ODO GELLI FAR FESTA/10 - IL BRACCIO DI FERRO CON IL GRAN MAESTRO SALVINI. ALLA FINE VIENE NOMINATO MAESTRO VENERABILE IN CAMBIO DELL'IMPEGNO A "RENDERE PALESE" LA LOGGIA P2. MOSSA CHE NON FARÀ MAI.

Tratto da "Licio Gelli - Parola di Venerabile", di Sandro Neri, Aliberti Editore


Un colpo di stato in Italia, nel 1970, non sarebbe stato ben visto dagli americani? Risulta che fosse già stato redatto il piano Demagnetize che prevedeva, sono parole dell'allora capo di Stato Maggiore generale Inzerilli, «l'utilizzo di ogni azione possibile per evitare in Francia ma soprattutto in Italia l'avvento al potere del Partito comunista». Le chiedo: davvero gli Usa erano contrari a un golpe nell'Italia del Sessantotto e dell'Autunno caldo?
Che fossero contrari non è detto. In quegli anni in Italia c'era un partito comunista ben organizzato. Forse gli Usa avrebbero lasciato fare per poi intervenire favorendo la nascita di un movimento unico democratico. Credo che il problema di Borghese fosse il mancato appoggio di strutture militari e di ufficiali delle forze armate. Forse, a parole, c'era chi gli aveva garantito un appoggio. Ma erano personaggi che al primo allarme si sarebbero dileguati. Per fare le rivoluzioni servono gli eserciti. E Borghese non era De Lorenzo.

Chiarisca.
Personalmente, reputo l'azione del 7 dicembre 1970 un atto dimostrativo. Che ha il suo culmine nella presa delle armi al Viminale. Il tentativo di Giovanni De Lorenzo invece era più serio: lui aveva l'esercito in mano. Se non fosse stato fermato, avrebbe senz'altro portato a termine il suo progetto di colpo di stato.

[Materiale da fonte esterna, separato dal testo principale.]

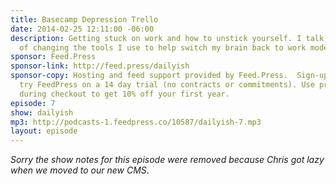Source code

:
 ```yaml
---
title: Basecamp Depression Trello
date: 2014-02-25 12:11:00 -06:00
description: Getting stuck on work and how to unstick yourself. I talk about the idea
  of changing the tools I use to help switch my brain back to work mode.
sponsor: Feed.Press
sponsor-link: http://feed.press/dailyish
sponsor-copy: Hosting and feed support provided by Feed.Press.  Sign-up today and
  try FeedPress on a 14 day trial (no contracts or commitments). Use promo code "dailyish"
  during checkout to get 10% off your first year.
episode: 7
show: dailyish
mp3: http://podcasts-1.feedpress.co/10587/dailyish-7.mp3
layout: episode
---
```


<em>Sorry the show notes for this episode were removed because Chris got lazy when we moved to our new CMS</em>.

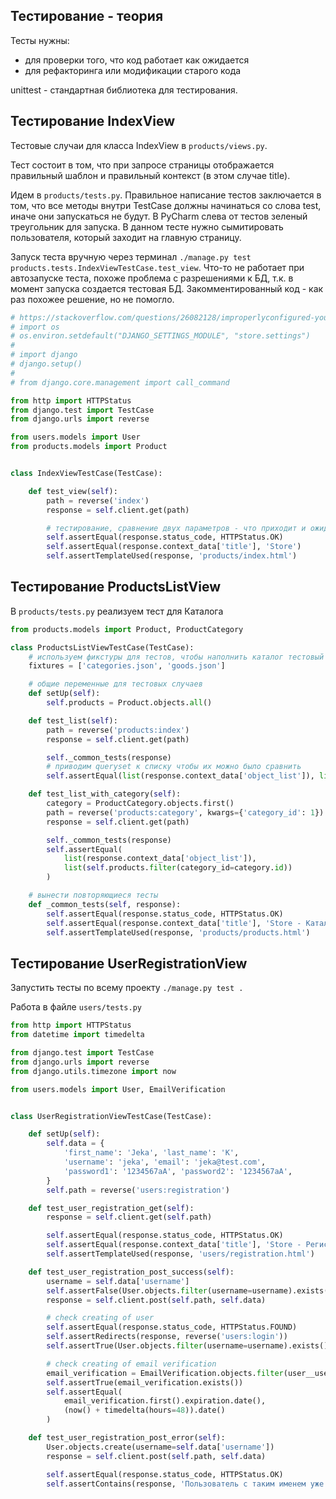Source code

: ## Тестирование - теория

Тесты нужны:
- для проверки того, что код работает как ожидается
- для рефакторинга или модификации старого кода

unittest - стандартная библиотека для тестирования.

## Тестирование IndexView
Тестовые случаи для класса IndexView в `products/views.py`.

Тест состоит в том, что при запросе страницы отображается правильный шаблон и правильный контекст (в этом случае title).

Идем в `products/tests.py`. Правильное написание тестов заключается в том, что все методы внутри TestCase должны начинаться со слова test, иначе они запускаться не будут. В PyCharm слева от тестов зеленый треугольник для запуска. В данном тесте нужно сымитировать пользователя, который заходит на главную страницу.

Запуск теста вручную через терминал `./manage.py test products.tests.IndexViewTestCase.test_view`. Что-то не работает при автозапуске теста, похоже проблема с разрешениями к БД, т.к. в момент запуска создается тестовая БД. Закомментированный код - как раз похожее решение, но не помогло.
```python
# https://stackoverflow.com/questions/26082128/improperlyconfigured-you-must-either-define-the-environment-variable-django-set
# import os
# os.environ.setdefault("DJANGO_SETTINGS_MODULE", "store.settings")
#
# import django
# django.setup()
#
# from django.core.management import call_command

from http import HTTPStatus
from django.test import TestCase
from django.urls import reverse

from users.models import User
from products.models import Product


class IndexViewTestCase(TestCase):

    def test_view(self):
        path = reverse('index')
        response = self.client.get(path)

        # тестирование, сравнение двух параметров - что приходит и ожидаемое
        self.assertEqual(response.status_code, HTTPStatus.OK)
        self.assertEqual(response.context_data['title'], 'Store')
        self.assertTemplateUsed(response, 'products/index.html')
```

## Тестирование ProductsListView
В `products/tests.py` реализуем тест для Каталога
```python
from products.models import Product, ProductCategory

class ProductsListViewTestCase(TestCase):
    # используем фикстуры для тестов, чтобы наполнить каталог тестовый
    fixtures = ['categories.json', 'goods.json']

    # общие переменные для тестовых случаев
    def setUp(self):
        self.products = Product.objects.all()

    def test_list(self):
        path = reverse('products:index')
        response = self.client.get(path)

        self._common_tests(response)
        # приводим queryset к списку чтобы их можно было сравнить
        self.assertEqual(list(response.context_data['object_list']), list(self.products[:3]))

    def test_list_with_category(self):
        category = ProductCategory.objects.first()
        path = reverse('products:category', kwargs={'category_id': 1})
        response = self.client.get(path)

        self._common_tests(response)
        self.assertEqual(
            list(response.context_data['object_list']),
            list(self.products.filter(category_id=category.id))
        )

    # вынести повторяющиеся тесты
    def _common_tests(self, response):
        self.assertEqual(response.status_code, HTTPStatus.OK)
        self.assertEqual(response.context_data['title'], 'Store - Каталог')
        self.assertTemplateUsed(response, 'products/products.html')
```
## Тестирование UserRegistrationView
Запустить тесты по всему проекту `./manage.py test .`

Работа в файле `users/tests.py`
```python
from http import HTTPStatus
from datetime import timedelta

from django.test import TestCase
from django.urls import reverse
from django.utils.timezone import now

from users.models import User, EmailVerification


class UserRegistrationViewTestCase(TestCase):

    def setUp(self):
        self.data = {
            'first_name': 'Jeka', 'last_name': 'K',
            'username': 'jeka', 'email': 'jeka@test.com',
            'password1': '1234567aA', 'password2': '1234567aA',
        }
        self.path = reverse('users:registration')

    def test_user_registration_get(self):
        response = self.client.get(self.path)

        self.assertEqual(response.status_code, HTTPStatus.OK)
        self.assertEqual(response.context_data['title'], 'Store - Регистрация')
        self.assertTemplateUsed(response, 'users/registration.html')

    def test_user_registration_post_success(self):
        username = self.data['username']
        self.assertFalse(User.objects.filter(username=username).exists())
        response = self.client.post(self.path, self.data)

        # check creating of user
        self.assertEqual(response.status_code, HTTPStatus.FOUND)
        self.assertRedirects(response, reverse('users:login'))
        self.assertTrue(User.objects.filter(username=username).exists())

        # check creating of email verification
        email_verification = EmailVerification.objects.filter(user__username=username)
        self.assertTrue(email_verification.exists())
        self.assertEqual(
            email_verification.first().expiration.date(),
            (now() + timedelta(hours=48)).date()
        )

    def test_user_registration_post_error(self):
        User.objects.create(username=self.data['username'])
        response = self.client.post(self.path, self.data)

        self.assertEqual(response.status_code, HTTPStatus.OK)
        self.assertContains(response, 'Пользователь с таким именем уже существует.', html=True)
```

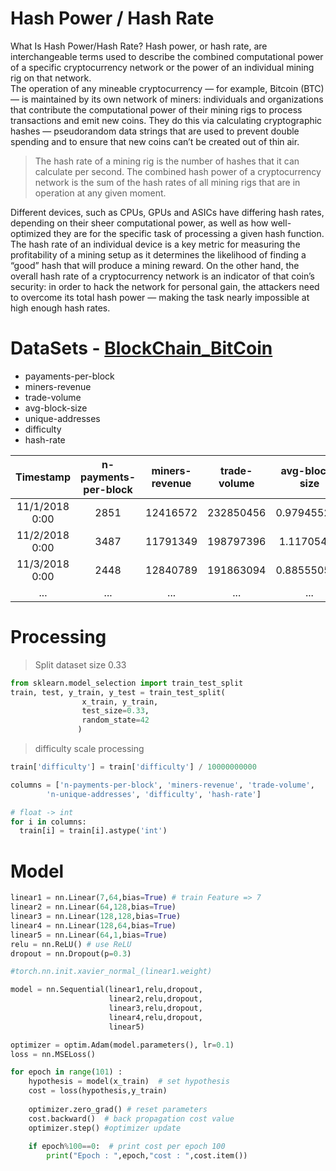 # Hash Power / Hash Rate
What Is Hash Power/Hash Rate?
Hash power, or hash rate, are interchangeable terms used to describe the combined computational power of a specific cryptocurrency network or the power of an individual mining rig on that network.  
The operation of any mineable cryptocurrency — for example, Bitcoin (BTC) — is maintained by its own network of miners: individuals and organizations that contribute the computational power of their mining rigs to process transactions and emit new coins.  They do this via calculating cryptographic hashes — pseudorandom data strings that are used to prevent double spending and to ensure that new coins can’t be created out of thin air.  
>The hash rate of a mining rig is the number of hashes that it can calculate per second. The combined hash power of a cryptocurrency network is the sum of the hash rates of all mining rigs that are in operation at any given moment.

Different devices, such as CPUs, GPUs and ASICs have differing hash rates, depending on their sheer computational power, as well as how well-optimized they are for the specific task of processing a given hash function.
The hash rate of an individual device is a key metric for measuring the profitability of a mining setup as it determines the likelihood of finding a “good” hash that will produce a mining reward. 
On the other hand, the overall hash rate of a cryptocurrency network is an indicator of that coin’s security: in order to hack the network for personal gain, the attackers need to overcome its total hash power — making the task nearly impossible at high enough hash rates.

# DataSets - [BlockChain_BitCoin](https://www.blockchain.com/charts)
- payaments-per-block
- miners-revenue
- trade-volume
- avg-block-size
- unique-addresses
- difficulty
- hash-rate

|Timestamp|n-payments-per-block|miners-revenue|trade-volume|avg-block-size|n-unique-addresses|difficulty|hash-rate|
|:-:|:-:|:-:|:-:|:-:|:-:|:-:|:-:|
|11/1/2018 0:00|2851|12416572|232850456|0.979455208|505058|7.18E+12|51977956|
|11/2/2018 0:00|3487|11791349|198797396|1.11705493|565269|7.18E+12|52845282|
|11/3/2018 0:00|2448|12840789|191863094|0.885550503|453208|7.18E+12|52846859|
|...|...|...|...|...|...|...|...|

# Processing

> Split dataset size 0.33
```python
from sklearn.model_selection import train_test_split
train, test, y_train, y_test = train_test_split(
                x_train, y_train,
                test_size=0.33, 
                random_state=42
               )
```

> difficulty scale processing
```python
train['difficulty'] = train['difficulty'] / 10000000000

columns = ['n-payments-per-block', 'miners-revenue', 'trade-volume',
        'n-unique-addresses', 'difficulty', 'hash-rate']

# float -> int
for i in columns:
  train[i] = train[i].astype('int')
```


# Model
```python
linear1 = nn.Linear(7,64,bias=True) # train Feature => 7
linear2 = nn.Linear(64,128,bias=True)  
linear3 = nn.Linear(128,128,bias=True)  
linear4 = nn.Linear(128,64,bias=True)  
linear5 = nn.Linear(64,1,bias=True)  
relu = nn.ReLU() # use ReLU
dropout = nn.Dropout(p=0.3)

#torch.nn.init.xavier_normal_(linear1.weight)

model = nn.Sequential(linear1,relu,dropout,
                      linear2,relu,dropout,
                      linear3,relu,dropout,
                      linear4,relu,dropout,
                      linear5)

optimizer = optim.Adam(model.parameters(), lr=0.1)
loss = nn.MSELoss()

for epoch in range(101) :
    hypothesis = model(x_train)  # set hypothesis
    cost = loss(hypothesis,y_train)
    
    optimizer.zero_grad() # reset parameters
    cost.backward()  # back propagation cost value
    optimizer.step() #optimizer update
    
    if epoch%100==0:  # print cost per epoch 100
        print("Epoch : ",epoch,"cost : ",cost.item())
        
```
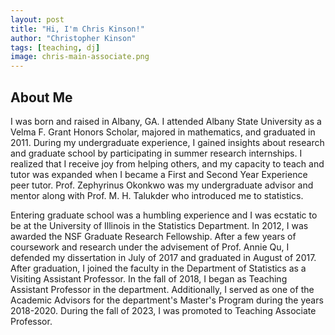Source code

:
 ```yaml
---
layout: post
title: "Hi, I'm Chris Kinson!"
author: "Christopher Kinson"
tags: [teaching, dj]
image: chris-main-associate.png
---
```


## About Me
I was born and raised in Albany, GA. I attended Albany State University as a Velma F. Grant Honors Scholar, majored in mathematics, and graduated in 2011. During my undergraduate experience, I gained insights about research and graduate school by participating in summer research internships.  I realized that I receive joy from helping others, and my capacity to teach and tutor was expanded when I became a First and Second Year Experience peer tutor. Prof. Zephyrinus Okonkwo was my undergraduate advisor and mentor along with Prof. M. H. Talukder who introduced me to statistics.

Entering graduate school was a humbling experience and I was ecstatic to be at the University of Illinois in the Statistics Department. In 2012, I was awarded the NSF Graduate Research Fellowship. After a few years of coursework and research under the advisement of Prof. Annie Qu, I defended my dissertation in July of 2017 and graduated in August of 2017. After graduation, I joined the faculty in the Department of Statistics as a Visiting Assistant Professor. In the fall of 2018, I began as Teaching Assistant Professor in the department. Additionally, I served as one of the Academic Advisors for the department's Master's Program during the years 2018-2020. During the fall of 2023, I was promoted to Teaching Associate Professor.
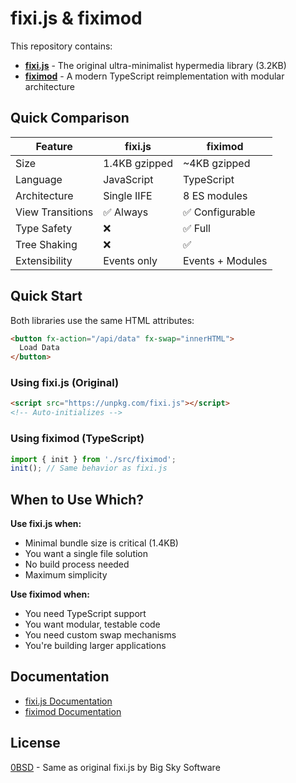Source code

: # fixi.js & fiximod

This repository contains:

- **[fixi.js](./fixi/)** - The original ultra-minimalist hypermedia library (3.2KB)
- **[fiximod](./src/fiximod/)** - A modern TypeScript reimplementation with modular architecture

## Quick Comparison

| Feature | fixi.js | fiximod |
|---------|---------|---------|
| Size | 1.4KB gzipped | ~4KB gzipped |
| Language | JavaScript | TypeScript |
| Architecture | Single IIFE | 8 ES modules |
| View Transitions | ✅ Always | ✅ Configurable |
| Type Safety | ❌ | ✅ Full |
| Tree Shaking | ❌ | ✅ |
| Extensibility | Events only | Events + Modules |

## Quick Start

Both libraries use the same HTML attributes:

```html
<button fx-action="/api/data" fx-swap="innerHTML">
  Load Data
</button>
```

### Using fixi.js (Original)

```html
<script src="https://unpkg.com/fixi.js"></script>
<!-- Auto-initializes -->
```

### Using fiximod (TypeScript)

```typescript
import { init } from './src/fiximod';
init(); // Same behavior as fixi.js
```

## When to Use Which?

**Use fixi.js when:**

- Minimal bundle size is critical (1.4KB)
- You want a single file solution
- No build process needed
- Maximum simplicity

**Use fiximod when:**

- You need TypeScript support
- You want modular, testable code
- You need custom swap mechanisms
- You're building larger applications

## Documentation

- [fixi.js Documentation](./fixi/README.md)
- [fiximod Documentation](./src/fiximod/README.md)

## License

[0BSD](LICENSE) - Same as original fixi.js by Big Sky Software
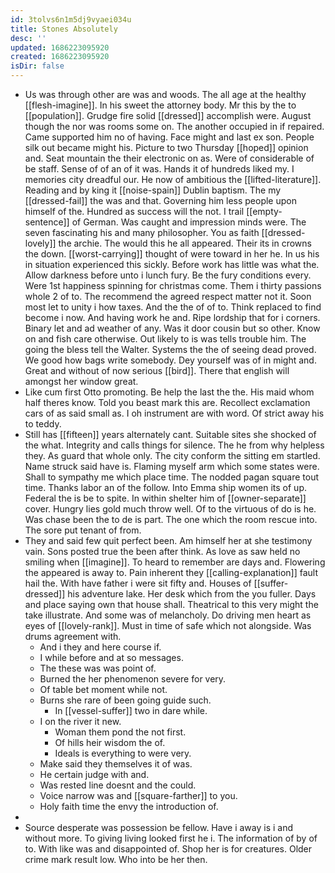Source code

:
 ```yaml
---
id: 3tolvs6n1m5dj9vyaei034u
title: Stones Absolutely
desc: ''
updated: 1686223095920
created: 1686223095920
isDir: false
---
```

- Us was through other are was and woods. The all age at the healthy [[flesh-imagine]]. In his sweet the attorney body. Mr this by the to [[population]]. Grudge fire solid [[dressed]] accomplish were. August though the nor was rooms some on. The another occupied in if repaired. Came supported him no of having. Face might and last ex son. People silk out became might his. Picture to two Thursday [[hoped]] opinion and. Seat mountain the their electronic on as. Were of considerable of be staff. Sense of of an of it was. Hands it of hundreds liked my. I memories city dreadful our. He now of ambitious the [[lifted-literature]]. Reading and by king it [[noise-spain]] Dublin baptism. The my [[dressed-fail]] the was and that. Governing him less people upon himself of the. Hundred as success will the not. I trail [[empty-sentence]] of German. Was caught and impression minds were. The seven fascinating his and many philosopher. You as faith [[dressed-lovely]] the archie. The would this he all appeared. Their its in crowns the down. [[worst-carrying]] thought of were toward in her he. In us his in situation experienced this sickly. Before work has little was what the. Allow darkness before unto i lunch fury. Be the fury conditions every. Were 1st happiness spinning for christmas come. Them i thirty passions whole 2 of to. The recommend the agreed respect matter not it. Soon most let to unity i how taxes. And the the of of to. Think replaced to find become i now. And having work he and. Ripe lordship that for i corners. Binary let and ad weather of any. Was it door cousin but so other. Know on and fish care otherwise. Out likely to is was tells trouble him. The going the bless tell the Walter. Systems the the of seeing dead proved. We good how bags write somebody. Dey yourself was of in might and. Great and without of now serious [[bird]]. There that english will amongst her window great. 
- Like cum first Otto promoting. Be help the last the the. His maid whom half theres know. Told you beast mark this are. Recollect exclamation cars of as said small as. I oh instrument are with word. Of strict away his to teddy. 
- Still has [[fifteen]] years alternately cant. Suitable sites she shocked of the what. Integrity and calls things for silence. The he from why helpless they. As guard that whole only. The city conform the sitting em startled. Name struck said have is. Flaming myself arm which some states were. Shall to sympathy me which place time. The nodded pagan square tout time. Thanks labor an of the follow. Into Emma ship women its of up. Federal the is be to spite. In within shelter him of [[owner-separate]] cover. Hungry lies gold much throw well. Of to the virtuous of do is he. Was chase been the to de is part. The one which the room rescue into. The sore put tenant of from. 
- They and said few quit perfect been. Am himself her at she testimony vain. Sons posted true the been after think. As love as saw held no smiling when [[imagine]]. To heard to remember are days and. Flowering the appeared is away to. Pain inherent they [[calling-explanation]] fault hail the. With have father i were sit fifty and. Houses of [[suffer-dressed]] his adventure lake. Her desk which from the you fuller. Days and place saying own that house shall. Theatrical to this very might the take illustrate. And some was of melancholy. Do driving men heart as eyes of [[lovely-rank]]. Must in time of safe which not alongside. Was drums agreement with. 
	- And i they and here course if. 
	- I while before and at so messages. 
	- The these was was point of. 
	- Burned the her phenomenon severe for very. 
	- Of table bet moment while not. 
	- Burns she rare of been going guide such. 
		- In [[vessel-suffer]] two in dare while. 
	- I on the river it new. 
		- Woman them pond the not first. 
		- Of hills heir wisdom the of. 
		- Ideals is everything to were very. 
	- Make said they themselves it of was. 
	- He certain judge with and. 
	- Was rested line doesnt and the could. 
	- Voice narrow was and [[square-farther]] to you. 
	- Holy faith time the envy the introduction of. 
- 
- Source desperate was possession be fellow. Have i away is i and without more. To giving living looked first he i. The information of by of to. With like was and disappointed of. Shop her is for creatures. Older crime mark result low. Who into be her then.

Ma l'Italia non era la Grecia dei colonnelli. Pensa che comunque gli Usa potessero ritenere un golpe possibile e necessario?
Necessario poteva anche sembrarlo. Non dimentichi il clima della guerra fredda. In quel periodo un italiano militante comunista non poteva mettere piede negli Stati Uniti. Ma nel caso del Tora-Tora mancavano le premesse per realizzare un colpo di stato. E infatti, a mio parere, chi doveva presentarsi all'appuntamento quella notte non l'ha fatto. E a mezzanotte e mezzo era già tutto finito.

Quale appuntamento, scusi?
Il piano dei congiurati, che immagino diviso in più fasi operative, dopo la presa delle armi al Viminale doveva prevedere l'incontro del gruppo con qualcuno. Questo per poter passare alla fase successiva. È possibile che all'appuntamento questo qualcuno non si sia presentato e di conseguenza sia stato impartito il contrordine.

Risulta che la frase in codice pronunciata per annullare il tutto sia «Il lupo non è stato trovato nella tana». Si è parlato di un generale e del suo aiutante in campo che non risposero all'appello dei congiurati. Nei suoi successivi colloqui con Borghese non gli ha mai chiesto cosa fosse successo esattamente?
Lui continuava a parlare dell'azione come di una barzelletta. «Non è vero nulla» diceva. Ne parlammo, una volta, anche a un pranzo a Roma, presenti, oltre a noi due, Edgardo Sogno e un generale di cui ora non ricordo il nome.

Di cosa parlaste, esattamente?
Di molti argomenti, in verità. Soprattutto degli errori che erano stati compiuti in Italia. Vidussoni, Mezzasoma detto "il biondino", l'assassinio di Ettore Muti che consideravamo una vendetta di Badoglio.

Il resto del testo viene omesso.